Osho on sadness as meditation

This is a discourse by Osho that presents the idea of conscious experiencing—especially regarding painful emotions and feelings. Here, the focus is on sadness.

“Sadness can become a very enriching experience. You have to work on it. It is easy to escape from your sadness—and all relationships are usually escapes; one just goes on avoiding it. But it is always there underneath… the undercurrent continues. Even in a relationship, it erupts many times. Then one is prone to throw the responsibility on the other, but that is not the real thing. It is your loneliness, your sadness. You haven’t settled with it, so it erupts again and again.

You can escape into work. You can escape into some occupation, into relationship and society, here and there, into travel, but it doesn’t go away because it is part of your being.

Every man is born alone—in the world, but alone; comes through the parents, but alone. And every man dies alone, again moving out of the world alone. And between these two lonelinesses, we go on deceiving ourselves and each other. It is good to gather courage and enter this loneliness. No matter how hard and heavy it may look in the beginning, it pays tremendously. Once you settle in it, once you start enjoying it, once you start feeling it not as sadness but as silence, once you realize there is no way to escape, you relax.

Nothing can be done about it, so why not enjoy it? Why not go deep and taste it, see what it is? Maybe you are afraid for no reason. It will be there and it is a fact—existential, not accidental—then why not come to terms with it? Why not enter it and see what it is like?

Whenever you feel sad, sit in silence and allow the sadness to come; don’t try to escape from it. Become as sad as you can. Do not avoid it—that is the one thing to remember. Cry, sob… taste it in its totality. Cry to death… fall on the floor… roll—and then let it go by itself. Don’t force it to go; it will go, because no one can stay in the same mood forever.

When it goes, you will be liberated, absolutely unburdened, as if all gravity has vanished and you can fly, weightless. This is the moment to enter your inner self. First, bring out the sadness. The usual attitude is not to allow it, to find ways and means to divert the attention—to go to a restaurant, to the swimming pool, to meet friends, read a book or go to the cinema, play the guitar—to do something so that you are engaged and your attention is elsewhere.

This is to be remembered—whenever you feel sad, don’t miss this opportunity. Close the door, sit on the floor, and feel as sad as you can be, as if the whole world is just a hell. Enter deep into the sadness… sink into it. Allow every sad thought to penetrate you, every sad emotion to stir you. Cry, sob, and say things—say things out loud, there is nothing to worry about.

So first live the sadness for a few days, and the moment the power of the sadness is gone, you will feel very calm, peaceful—like a person who has passed through a storm. In that moment, sit quietly and enjoy the silence that comes on its own. You didn’t bring it; you brought the sadness. When the sadness is gone, in the empty space, silence settles.

Listen to that silence. Close your eyes. Feel it… feel the very texture of it… the fragrance of it. And if you feel happy, sing and dance.”
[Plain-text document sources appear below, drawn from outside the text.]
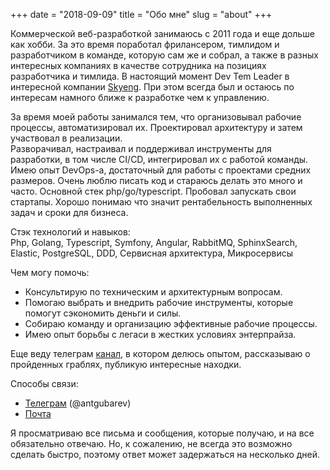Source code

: +++
date = "2018-09-09"
title = "Обо мне"
slug = "about"
+++

Коммерческой веб-разработкой занимаюсь с 2011 года и еще дольше как хобби. За это время поработал фрилансером, 
тимлидом и разработчиком в команде, которую сам же и собрал, а также в разных интересных компаниях в качестве сотрудника на
позициях разработчика и тимлида. 
В настоящий момент Dev Tem Leader в интересной компании [Skyeng](https://skyeng.ru/invite/4d6a41314f4459774d773d3d?utm_source=copy).
При этом всегда был и остаюсь по интересам намного ближе к разработке чем к управлению.

За время моей работы занимался тем, что организовывал рабочие процессы, автоматизировал их. 
Проектировал архитектуру и затем участвовал в реализации.  
Разворачивал, настраивал и поддерживал инструменты для разработки, в том числе CI/CD, интегрировал их с работой команды. 
Имею опыт DevOps-а, достаточный для работы с проектами средних размеров. Очень люблю писать код и стараюсь делать это много и часто. 
Основной стек php/go/typescript.
Пробовал запускать свои стартапы. Хорошо понимаю что значит рентабельность выполненных задач и сроки для бизнеса.

Стэк технологий и навыков:  
Php, Golang, Typescript, Symfony, Angular, RabbitMQ, SphinxSearch, Elastic, PostgreSQL, DDD, Сервисная архитектура, Микросервисы

Чем могу помочь:
- Консультирую по техническим и архитектурным вопросам.
- Помогаю выбрать и внедрить рабочие инструменты, которые помогут сэкономить деньги и силы.
- Собираю команду и организацию эффективные рабочие процессы.
- Имею опыт борьбы с легаси в жестких условиях энтерпрайза.

Еще веду телеграм [канал](https://tlgg.ru/antgubarevcom), в котором делюсь опытом, рассказываю о пройденных граблях, публикую интересные находки.

Способы связи:
- [Телеграм](https://t.me/antgubarev) (@antgubarev)
- [Почта](mailto:mail@antgubarev.com)

Я просматриваю все письма и сообщения, которые получаю, и на все обязательно отвечаю.
Но, к сожалению, не всегда это возможно сделать быстро, поэтому ответ может задержаться
на несколько дней.
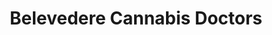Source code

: ---
title: "Belevedere Cannabis Doctors"
url: /baltimore/belevedere-cannabis-doctors/
shop: cannabis
---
Osho, Be Realistic: Plan for a Miracle, Talk #17


The Path to Wholeness

The attitude of consciously experiencing pain is the direct way to integrate psychic contents that have been rejected by our conscious mind. This is vital because it is the path toward wholeness and mental health. It is also a spiritual practice for mindful presence in everyday life and meditativeness.

Above, Osho speaks about the awareness of sadness, which leads to the release of strong emotions and catharsis. For me, however, this feeling often takes much softer and less dramatic forms. It resembles the feeling of Sorrow, as described in the Osho Zen Tarot card of the same name. It represents the longing for union with the Original Source, which alone can put an end to the feeling of separation and isolation.

Two or three days of catharsis, sobbing, and crying will do some good, but they won’t be enough to clear the deeper sadness. Therefore, for me, the most important sentence in the quote above is: “Once you realize there is no way to escape, you relax.”

And when you relax, a silence of a different quality arrives.

The hole of emptiness begins to fill.

Kameliya Hadzhiyska

Psychologist and psychotherapist, founder of espirited.com.